AWS::WAF::WebACL - AWS CloudFormation

AWS::WAF::WebACL

Note

This is AWS WAF Classic documentation. For more information, see AWS WAF Classic in the developer guide.

For the latest version of AWS WAF , use the AWS WAFV2 API and see the AWS WAF Developer Guide. With the latest version, AWS WAF has a single set of endpoints for regional and global use.
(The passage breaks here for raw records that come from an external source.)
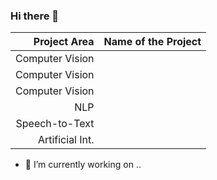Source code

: ### Hi there 👋

|Project Area    | Name of the Project                        |
|---------------:|--------------------------------------------|
|Computer Vision |               |
|Computer Vision |               |
|Computer Vision |               |
|NLP             |
|Speech-to-Text  |
|Artificial Int. |

- 🔭 I’m currently working on ..
  
<!--
**RiyaChhikara/RiyaChhikara** is a ✨ _special_ ✨ repository because its `README.md` (this file) appears on your GitHub profile.

Here are some ideas to get you started:


- 🌱 I’m currently learning Deep Learning and Robotics.
- 👯 I’m looking to collaborate on ...
- 🤔 I’m looking for help with ...
- 💬 Ask me about ...
- 📫 How to reach me: ...
- 😄 Pronouns: ...
- ⚡ Fun fact: ...
-->

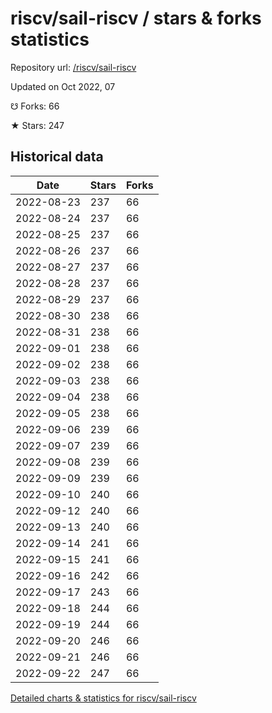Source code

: # riscv/sail-riscv / stars & forks statistics

Repository url: [/riscv/sail-riscv](https://github.com/riscv/sail-riscv)

Updated on Oct 2022, 07

☋ Forks: 66

★ Stars: 247

## Historical data
| Date | Stars | Forks |
|------|-------|-------|
| 2022-08-23 | 237 | 66 | 
| 2022-08-24 | 237 | 66 | 
| 2022-08-25 | 237 | 66 | 
| 2022-08-26 | 237 | 66 | 
| 2022-08-27 | 237 | 66 | 
| 2022-08-28 | 237 | 66 | 
| 2022-08-29 | 237 | 66 | 
| 2022-08-30 | 238 | 66 | 
| 2022-08-31 | 238 | 66 | 
| 2022-09-01 | 238 | 66 | 
| 2022-09-02 | 238 | 66 | 
| 2022-09-03 | 238 | 66 | 
| 2022-09-04 | 238 | 66 | 
| 2022-09-05 | 238 | 66 | 
| 2022-09-06 | 239 | 66 | 
| 2022-09-07 | 239 | 66 | 
| 2022-09-08 | 239 | 66 | 
| 2022-09-09 | 239 | 66 | 
| 2022-09-10 | 240 | 66 | 
| 2022-09-12 | 240 | 66 | 
| 2022-09-13 | 240 | 66 | 
| 2022-09-14 | 241 | 66 | 
| 2022-09-15 | 241 | 66 | 
| 2022-09-16 | 242 | 66 | 
| 2022-09-17 | 243 | 66 | 
| 2022-09-18 | 244 | 66 | 
| 2022-09-19 | 244 | 66 | 
| 2022-09-20 | 246 | 66 | 
| 2022-09-21 | 246 | 66 | 
| 2022-09-22 | 247 | 66 | 


[Detailed charts & statistics for riscv/sail-riscv](https://reviewgithub.com/rep/riscv/sail-riscv)
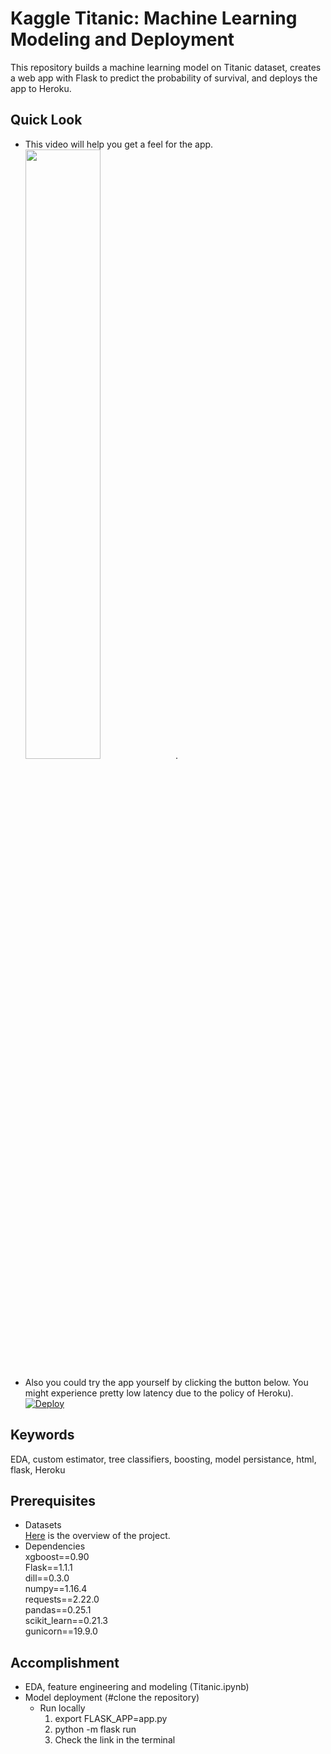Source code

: # Kaggle Titanic: Machine Learning Modeling and Deployment
This repository builds a machine learning model on Titanic dataset, creates a web app with Flask to predict the probability of survival, and deploys the app to Heroku.

## Quick Look
- This video will help you get a feel for the app.  
[<img src="https://img.youtube.com/vi/WlgMhIuC9pY/0.jpg" width="50%">](https://youtu.be/WlgMhIuC9pY). 

- Also you could try the app yourself by clicking the button below. You might experience pretty low latency due to the policy of Heroku).  
[![Deploy](https://www.herokucdn.com/deploy/button.svg)](https://titanic-pred.herokuapp.com/index)  

## Keywords
EDA, custom estimator, tree classifiers, boosting, model persistance, html, flask, Heroku

## Prerequisites
- Datasets  
[Here](https://www.kaggle.com/c/titanic/overview) is the overview of the project.  
- Dependencies  
xgboost==0.90  
Flask==1.1.1  
dill==0.3.0  
numpy==1.16.4  
requests==2.22.0  
pandas==0.25.1  
scikit_learn==0.21.3  
gunicorn==19.9.0  

## Accomplishment  
- EDA, feature engineering and modeling (Titanic.ipynb)  
- Model deployment (#clone the repository)
  - Run locally     
    1. export FLASK_APP=app.py
    2. python -m flask run
    3. Check the link in the terminal
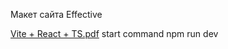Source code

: Макет сайта Effective 

[Vite + React + TS.pdf](https://github.com/UlquiorraCif/reactdev/files/13932686/Vite.%2B.React.%2B.TS.pdf)
start command   npm run dev
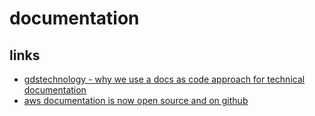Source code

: 
# documentation



## links
* [gdstechnology - why we use a docs as code approach for technical documentation](https://gdstechnology.blog.gov.uk/2017/08/25/why-we-use-a-docs-as-code-approach-for-technical-documentation/)
* [aws documentation is now open source and on github](https://aws.amazon.com/blogs/aws/aws-documentation-is-now-open-source-and-on-github)

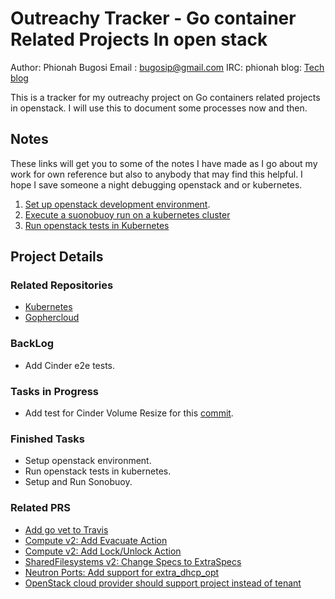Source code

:
# Outreachy Tracker - Go container Related Projects In open stack 

Author: Phionah Bugosi
Email : bugosip@gmail.com 
IRC:	phionah
blog: 	[Tech blog](http://bugosip.blogspot.ug/)

This is a tracker for my outreachy project on Go containers related projects in openstack. I will use this to document some processes now and then.

## Notes

These links will get you to some of the notes I have made as I go about my work for own reference but also to anybody that may find this helpful. I hope I save someone a night debugging openstack and or kubernetes.

1. [Set up openstack development environment](notes/setupopenstack.md).
2. [Execute a suonobuoy run on a kubernetes cluster](notes/runSonobuoy.md)
3. [Run openstack tests in Kubernetes](notes/runOpenstackTests.md)

## Project Details

### Related Repositories

+ [Kubernetes](https://github.com/kubernetes/kubernetes)
+ [Gophercloud](https://github.com/gophercloud/gophercloud)

### BackLog

+ Add Cinder e2e tests.

### Tasks in Progress

+ Add test for Cinder Volume Resize for this [commit](https://github.com/kubernetes/kubernetes/pull/51498/commits/270de26987019ca7442ce1a38e17dbe6a07991f7).

### Finished Tasks

+ Setup openstack environment.
+ Run openstack tests in kubernetes.
+ Setup and Run Sonobuoy.

### Related PRS

+ [Add go vet to Travis](https://github.com/gophercloud/gophercloud/pull/536)
+ [Compute v2: Add Evacuate Action](https://github.com/gophercloud/gophercloud/pull/532)
+ [Compute v2: Add Lock/Unlock Action](https://github.com/gophercloud/gophercloud/pull/522)
+ [SharedFilesystems v2: Change Specs to ExtraSpecs ](https://github.com/gophercloud/gophercloud/pull/517)
+ [Neutron Ports: Add support for extra_dhcp_opt](https://github.com/gophercloud/gophercloud/pull/533)
+ [OpenStack cloud provider should support project instead of tenant](https://github.com/kubernetes/kubernetes/issues/52563)




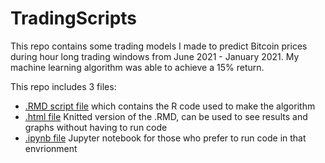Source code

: # TradingScripts

This repo contains some trading models I made to predict Bitcoin prices during hour long trading windows from June 2021 - January 2021. My machine learning algorithm was able to achieve a 15% return.

This repo includes 3 files: 

* [.RMD script file](https://github.com/ng4567/TradingScripts/blob/master/Script.Rmd) which contains the R code used to make the algorithm
* [.html file](https://github.com/ng4567/TradingScripts/blob/master/Knitted%20Version.html) Knitted version of the .RMD, can be used to see results and graphs without having to run code
* [.ipynb file](https://github.com/ng4567/TradingScripts/blob/master/Jupyter%20NB.ipynb) Jupyter notebook for those who prefer to run code in that envrionment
Contains the Rules that identify the requests that you want to allow, block, or count. In a WebACL, you also specify a default action (ALLOW or BLOCK), and the action for each Rule that you add to a WebACL, for example, block requests from specified IP addresses or block requests from specified referrers. You also associate the WebACL with a Amazon CloudFront distribution to identify the requests that you want AWS WAF to filter. If you add more than one Rule to a WebACL, a request needs to match only one of the specifications to be allowed, blocked, or counted.

Syntax

To declare this entity in your AWS CloudFormation template, use the following syntax:

JSON

{ "Type" : "AWS::WAF::WebACL", "Properties" : { "DefaultAction" : WafAction, "MetricName" : String, "Name" : String, "Rules" : [ ActivatedRule, ... ] } }

YAML

Type: AWS::WAF::WebACL Properties: DefaultAction: WafAction MetricName: String Name: String Rules: - ActivatedRule

Properties

DefaultAction

The action to perform if none of the Rules contained in the WebACL match. The action is specified by the WafAction object.

Required: Yes

Type: WafAction

Update requires: No interruption

MetricName

The name of the metrics for this WebACL. The name can contain only alphanumeric characters (A-Z, a-z, 0-9), with maximum length 128 and minimum length one. It can't contain whitespace or metric names reserved for AWS WAF, including "All" and "Default_Action." You can't change MetricName after you create the WebACL.

Required: Yes

Type: String

Pattern: .*\S.*

Minimum: 1

Maximum: 128

Update requires: Replacement

Name

A friendly name or description of the WebACL. You can't change the name of a WebACL after you create it.

Required: Yes

Type: String

Pattern: .*\S.*

Minimum: 1

Maximum: 128

Update requires: Replacement

Rules

An array that contains the action for each Rule in a WebACL, the priority of the Rule, and the ID of the Rule.

Required: No

Type: Array of ActivatedRule

Update requires: No interruption

Return values

Ref

When you pass the logical ID of this resource to the intrinsic Ref function, Ref returns the resource name, such as 1234a1a-a1b1-12a1-abcd-a123b123456.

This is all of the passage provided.